Blog

Van wie is de robot?

Geschreven door Pascale Nieuwland-Jansen | maandag 11 januari 2016

Door robotiseren staat de mensheid opnieuw voor een ontwikkeling die we niet kunnen overzien en die enorme invloed zal hebben op de manier waarop we werken. De focus in de discussies en voorspellingen van de effecten ligt heel vaak op de vraag wat dit gaat betekenen voor de werkgelegenheid. Maar moet de focus wel daar liggen?Door Pascale Nieuwland

Met de komst van de robotisering wordt verwacht dat de werkweek krimpt naar 20 à 30 uur per week. De angst is dat er veel banen zullen verdwijnen door de robotisering, maar er zullen juist ook weer nieuwe banen ontstaan. Productie die overgeheveld was naar lage lonenlanden, zou weer terug kunnen worden gehaald naar ons eigen land. Ook er zullen er door de robotisering nieuwe banen ontstaan die we nu nog niet kennen.

Zoals Joseph Blasi ons al voorhield – bij zijn bezoek aan Nederland in maart 2013 – ligt de bedreiging door het toepassen van robots niet in het afnemen van de werkgelegenheid maar in de vraag wie de eigenaar worden van de robots. Hij geeft het advies om werknemers deeleigenaren te laten worden van de robots die het werk overnemen en waardoor hun taken veranderen. Dit deeleigenaarschap kan in de vorm van aandelen.

Dit advies kom terug in De Robot de Baas, de onlangs verschenen verkenning van de WRR (Wetenschappelijke raad voor het Regeringsbeleid) over dit onderwerp. De verkenning is uitgevoerd onder redactie van Robert Went, Monique Kremer & André Knottnerus

De samenstellers van de WRR verkenning citeren Harvard econoom Richard Freeman: “Mijn stelling is eenvoudig: ongeacht of technologische vooruitgang arbeidsbesparend, kapitaalbesparend, skill-biased is of niet, en ongeacht hoe snel robots of andere machines de menselijke kennis en kunde evenaren of overtreffen, het effect van de nieuwe technologieën op het welzijn van mensen in de hele wereld wordt bepaald door de vraag wie de eigenaar is van de nieuwe technologieën.” Freeman is met Blasi en Kruse medeauteur van The Citizen’s Share. Dus zijn advies ligt voor de hand. Om te voorkomen dat er grote financiële verschillen ontstaan tussen de ontwikkelaars en eigenaren van de robots en de werknemers, is eigenaarschap van het bedrijf en/of robot een oplossing. Een deel van de verkenning is dan ook gewijd aan het verdelingsvraagstuk.

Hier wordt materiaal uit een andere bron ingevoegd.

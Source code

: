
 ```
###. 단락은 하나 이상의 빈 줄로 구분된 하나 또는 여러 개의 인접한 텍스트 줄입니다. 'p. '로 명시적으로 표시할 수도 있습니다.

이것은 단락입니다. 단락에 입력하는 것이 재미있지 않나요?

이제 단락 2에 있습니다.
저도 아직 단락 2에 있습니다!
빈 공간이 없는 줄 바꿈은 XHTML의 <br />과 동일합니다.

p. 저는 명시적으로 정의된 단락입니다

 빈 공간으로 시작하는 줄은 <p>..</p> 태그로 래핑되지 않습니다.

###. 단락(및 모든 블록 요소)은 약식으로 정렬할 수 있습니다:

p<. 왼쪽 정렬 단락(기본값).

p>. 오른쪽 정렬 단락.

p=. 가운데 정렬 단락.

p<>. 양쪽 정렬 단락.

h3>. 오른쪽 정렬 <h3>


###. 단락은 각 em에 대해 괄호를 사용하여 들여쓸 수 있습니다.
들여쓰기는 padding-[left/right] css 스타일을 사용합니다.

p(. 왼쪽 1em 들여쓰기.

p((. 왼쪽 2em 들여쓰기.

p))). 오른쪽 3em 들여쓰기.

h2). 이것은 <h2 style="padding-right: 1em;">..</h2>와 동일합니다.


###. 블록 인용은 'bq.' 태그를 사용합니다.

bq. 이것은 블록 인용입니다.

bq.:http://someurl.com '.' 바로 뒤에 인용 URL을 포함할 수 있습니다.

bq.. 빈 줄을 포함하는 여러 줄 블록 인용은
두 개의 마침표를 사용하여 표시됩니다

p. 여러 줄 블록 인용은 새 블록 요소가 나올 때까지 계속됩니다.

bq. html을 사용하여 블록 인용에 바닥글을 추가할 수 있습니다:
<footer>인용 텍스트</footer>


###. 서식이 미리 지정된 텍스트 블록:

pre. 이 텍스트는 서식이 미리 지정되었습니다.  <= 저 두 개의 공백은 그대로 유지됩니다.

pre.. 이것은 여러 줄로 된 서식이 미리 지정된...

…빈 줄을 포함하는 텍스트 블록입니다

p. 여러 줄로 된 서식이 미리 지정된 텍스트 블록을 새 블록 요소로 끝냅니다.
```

Interessant in dit kader is ook het onderzoek van Anna Salomon van de Universiteit van Utrecht. Volgens haar leidt nieuwe technologie pas tot productiviteitswinst als er in de werkorganisatie aanpassingen worden doorgevoerd om met de nieuwe werkomstandigheden om te gaan: meer trainingsmogelijkheden, meer autonomie op het werk (‘eigenaarschap’) en meer werkzekerheid zijn elementen hiervan. Ervaren van eigenaarschap is evengoed relevant.

Werknemers krijgen eigendomsbelang in hun bedrijf, door bijvoorbeeld het bezit van aandelen. Mede-eigenaarschap door medewerkers leidt tot win-win voor het bedrijf: betere bedrijfsresultaten, sterkere binding van medewerkers met het bedrijf en de bedrijfsdoelen en ook een steviger positie van de medewerkers omdat het hun eigen belang wordt om hun talent volledig in te zetten en te ontwikkelen. Deze effecten worden sterker als medewerkers eigenaarschap ervaren ook op de werkvloer. En uiteindelijk leidt dit ook tot een win-win voor de samenleving. Bedrijven en hun medewerkers – en wellicht ook hun afnemers en andere stakeholders - delen eigenaarschap, problemen en oplossingen rond een ook voor de samenleving belangrijke ontwikkeling.